Effects of various concentrations of chloroacetaldehyde on viability parameters of human kidney cortex tubules metabolizing 1 mM lactate. *, P < 0.05 versus control (i.e., 0 mM chloroacetaldehyde). Bars represent mean ± SEM for four experiments performed in duplicate. Each flask contained 4.8 ± 0.6 mg dry weight of tubules. LDH, lactate dehydrogenase.
Effects of various concentrations of chloroacetaldehyde on lactate metabolism in human kidney cortex tubulesa
Effects of various concentrations of chloroacetaldehyde on glutathione and CoA plus acetyl-CoA levels in human kidney cortex tubules. Bars represent means ± SEM for four experiments performed in duplicate. Each flask contained 4.8 ± 0.6 mg dry weight of tubules. *, P < 0.05 versus control (i.e., 0 mM chloroacetaldehyde). GSH, reduced glutathione; GSSG, oxidized glutathione.
Prevention of the Adverse Effects of Chloroacetaldehyde by Thiol Compounds
Experiments were performed to study whether the adverse effects of chloroacetaldehyde could be prevented by the addition to the incubation medium of mesna and amifostine, two compounds known to have thiol-protecting properties (1,28,29). As shown in Table 2, the effects of 0.5 mM chloroacetaldehyde on LDH release and the ATP content, as well as on lactate metabolism, were fully prevented by the addition of an equimolar concentration of mesna. Amifostine, preincubated with the tubules for 30 min before the addition of chloroacetaldehyde and used at a 10-fold higher concentration than mesna, led to complete prevention of the effects of chloroacetaldehyde on ATP levels and LDH release (Table 2). It should be noted that neither mesna nor amifostine alone affected the parameters studied (Table 2).

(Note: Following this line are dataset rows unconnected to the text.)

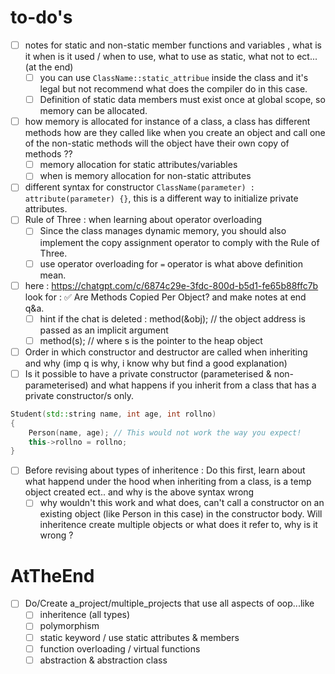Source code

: # to-do's
- [ ] notes for static and non-static member functions and variables , what is it when is it used / when to use, what to use as static, what not to ect...(at the end)
    - [ ] you can use `ClassName::static_attribue` inside the class and it's legal but not recommend what does the compiler do in this case.
    - [ ] Definition of static data members must exist once at global scope, so memory can be allocated.
- [ ] how memory is allocated for instance of a class, a class has different methods how are they called like when you create an object and call one of the non-static methods will the object have their own copy of methods ??
    - [ ] memory allocation for static attributes/variables
    - [ ] when is memory allocation for non-static attributes
- [ ] different syntax for constructor `ClassName(parameter) : attribute(parameter) {}`, this is a different way to initialize private attributes.
- [ ] Rule of Three : when learning about operator overloading
    - [ ] Since the class manages dynamic memory, you should also implement the copy assignment operator to comply with the Rule of Three.
    - [ ] use operator overloading for `=` operator is what above definition mean.
- [ ] here : https://chatgpt.com/c/6874c29e-3fdc-800d-b5d1-fe65b88ffc7b look for : ✅ Are Methods Copied Per Object? and make notes at end q&a.
    - [ ] hint if the chat is deleted : method(&obj);   // the object address is passed as an implicit argument
    - [ ] method(s);  // where s is the pointer to the heap object
- [ ] Order in which constructor and destructor are called when inheriting and why (imp q is why, i know why but find a good explanation)
- [ ] Is it possible to have a private constructor (parameterised & non-parameterised) and what happens if you inherit from a class that has a private constructor/s only.

```cpp
Student(std::string name, int age, int rollno)
{
    Person(name, age); // This would not work the way you expect!
    this->rollno = rollno;
}
```
- [ ] Before revising about types of inheritence : Do this first, learn about what happend under the hood when inheriting from a class, is a temp object created ect.. and why is the above syntax wrong
    - [ ] why wouldn't this work and what does, can't call a constructor on an existing object (like Person in this case) in the constructor body. Will inheritence create multiple objects or what does it refer to, why is it wrong ?

# AtTheEnd
- [ ] Do/Create a_project/multiple_projects that use all aspects of oop...like
    - [ ] inheritence (all types)
    - [ ] polymorphism
    - [ ] static keyword / use static attributes & members
    - [ ] function overloading / virtual functions
    - [ ] abstraction & abstraction class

Reversal of the toxic effects of 0.5 mM chloroacetaldehyde by amifostine and mesna in human kidney cortex tubules metabolizing 1 mM lactatea
Chloroacetaldehyde Utilization by Human Kidney Tubules
With the aforementioned observation that chloroacetaldehyde depleted cellular thiol compounds, we took advantage of the broad specificity of yeast alcohol dehydrogenase to use the acetaldehyde assay to measure the disappearance of chloroacetaldehyde (Figures 1 and 2 and Table 1). When added at concentrations of 0.001, 0.01, or 0.1 mM at the start of the incubation, chloroacetaldehyde was undetectable after 1 h of incubation with the tubules; in contrast, when added at higher concentrations (0.5, 1, and 5 mM), chloroacetaldehyde was only partly removed by the tubules after 1 h of incubation (results not shown). Because the complete disappearance of chloroacetaldehyde from the incubation medium seemed to be correlated with the absence of toxic effects (Figures 1 and 2 and Table 1), experiments were performed to test whether the toxic effects of 0.5 mM chloroacetaldehyde described above would be suppressed by increases in the amount of kidney tubules in the incubation medium. This was the case, as demonstrated by the data presented in Table 3. Indeed, increasing the amount of tubules from 4 to 10 mg dry weight considerably reduced LDH release and almost completely restored the ATP levels to control values; a further increase in the amount of kidney tubules to 20 mg dry weight completely suppressed the chloroacetaldehyde-induced effects on these two cellular viability parameters.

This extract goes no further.